Task material ::
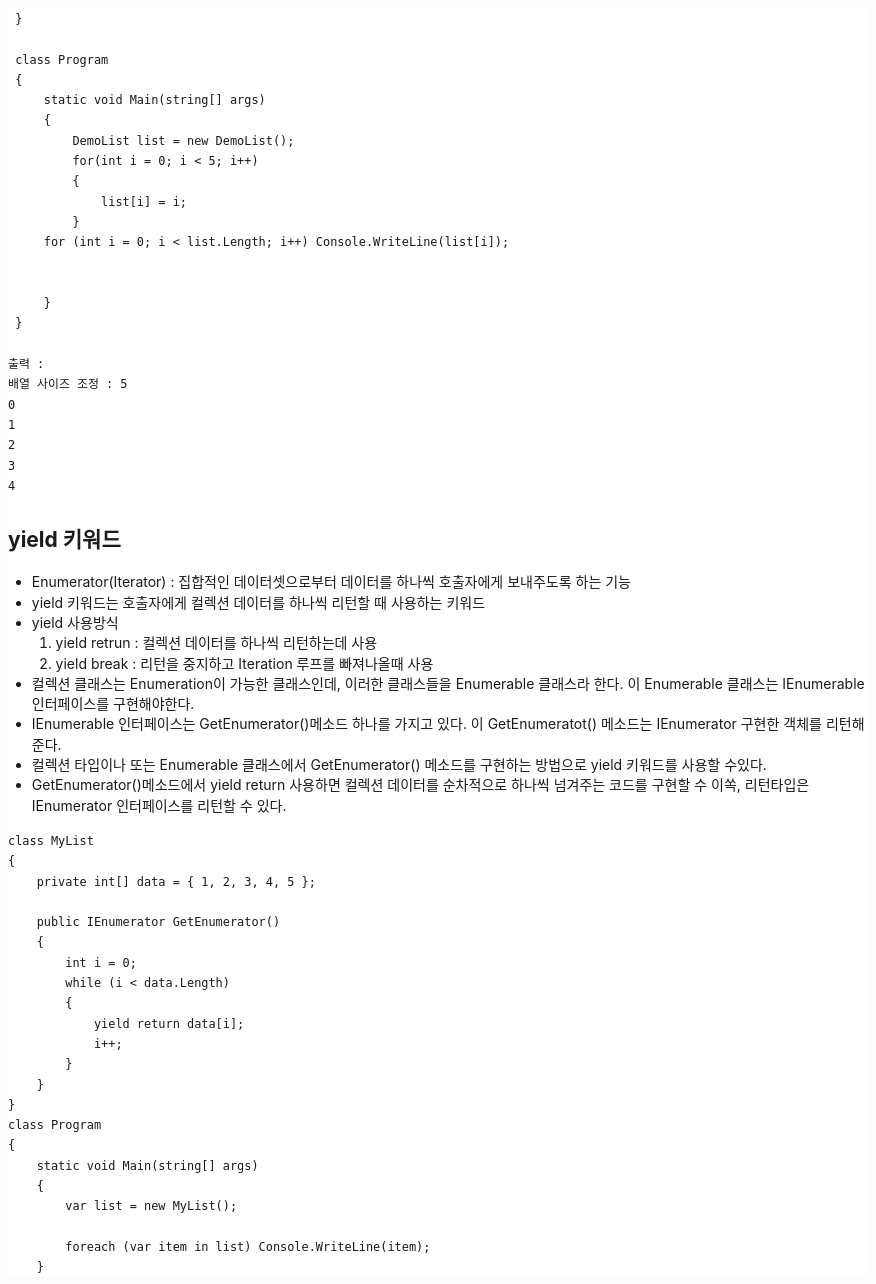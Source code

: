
 ```
 }
 
 class Program
 {
     static void Main(string[] args)
     {
         DemoList list = new DemoList();
         for(int i = 0; i < 5; i++)
         {
             list[i] = i;
         }
     for (int i = 0; i < list.Length; i++) Console.WriteLine(list[i]);
     

     }
 }

출력 :
배열 사이즈 조정 : 5
0
1
2
3
4
```

## yield 키워드
- Enumerator(Iterator) : 집합적인 데이터셋으로부터 데이터를 하나씩 호출자에게 보내주도록 하는 기능
- yield 키워드는 호출자에게 컬렉션 데이터를 하나씩 리턴할 때 사용하는 키워드
- yield 사용방식
    1. yield retrun : 컬렉션 데이터를 하나씩 리턴하는데 사용
    2. yield break : 리턴을 중지하고 Iteration 루프를 빠져나올때 사용
- 컬렉션 클래스는 Enumeration이 가능한 클래스인데, 이러한 클래스들을 Enumerable 클래스라 한다.
이 Enumerable 클래스는 IEnumerable 인터페이스를 구현해야한다.
- IEnumerable 인터페이스는 GetEnumerator()메소드 하나를 가지고 있다. 이 GetEnumeratot() 메소드는 IEnumerator 구현한 객체를 리턴해준다.
- 컬렉션 타입이나 또는 Enumerable 클래스에서 GetEnumerator() 메소드를 구현하는 방법으로 yield 키워드를 사용할 수있다.
- GetEnumerator()메소드에서 yield return 사용하면 컬렉션 데이터를 순차적으로 하나씩 넘겨주는 코드를 구현할 수 이쏙, 리턴타입은 IEnumerator 인터페이스를 리턴할 수 있다.

```
class MyList
{
    private int[] data = { 1, 2, 3, 4, 5 };

    public IEnumerator GetEnumerator()
    {
        int i = 0;
        while (i < data.Length)
        {
            yield return data[i];
            i++;
        }
    }
}
class Program
{
    static void Main(string[] args)
    {
        var list = new MyList();

        foreach (var item in list) Console.WriteLine(item);
    }
```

Try it :: The records above are to be restated word for word, with every picture left out.

Exercise result ::
Source code

:
 ```
 }
 
 class Program
 {
     static void Main(string[] args)
     {
         DemoList list = new DemoList();
         for(int i = 0; i < 5; i++)
         {
             list[i] = i;
         }
     for (int i = 0; i < list.Length; i++) Console.WriteLine(list[i]);
     

     }
 }

출력 :
배열 사이즈 조정 : 5
0
1
2
3
4
```

## yield 키워드
- Enumerator(Iterator) : 집합적인 데이터셋으로부터 데이터를 하나씩 호출자에게 보내주도록 하는 기능
- yield 키워드는 호출자에게 컬렉션 데이터를 하나씩 리턴할 때 사용하는 키워드
- yield 사용방식
    1. yield retrun : 컬렉션 데이터를 하나씩 리턴하는데 사용
    2. yield break : 리턴을 중지하고 Iteration 루프를 빠져나올때 사용
- 컬렉션 클래스는 Enumeration이 가능한 클래스인데, 이러한 클래스들을 Enumerable 클래스라 한다.
이 Enumerable 클래스는 IEnumerable 인터페이스를 구현해야한다.
- IEnumerable 인터페이스는 GetEnumerator()메소드 하나를 가지고 있다. 이 GetEnumeratot() 메소드는 IEnumerator 구현한 객체를 리턴해준다.
- 컬렉션 타입이나 또는 Enumerable 클래스에서 GetEnumerator() 메소드를 구현하는 방법으로 yield 키워드를 사용할 수있다.
- GetEnumerator()메소드에서 yield return 사용하면 컬렉션 데이터를 순차적으로 하나씩 넘겨주는 코드를 구현할 수 이쏙, 리턴타입은 IEnumerator 인터페이스를 리턴할 수 있다.

```
class MyList
{
    private int[] data = { 1, 2, 3, 4, 5 };

    public IEnumerator GetEnumerator()
    {
        int i = 0;
        while (i < data.Length)
        {
            yield return data[i];
            i++;
        }
    }
}
class Program
{
    static void Main(string[] args)
    {
        var list = new MyList();

        foreach (var item in list) Console.WriteLine(item);
    }
```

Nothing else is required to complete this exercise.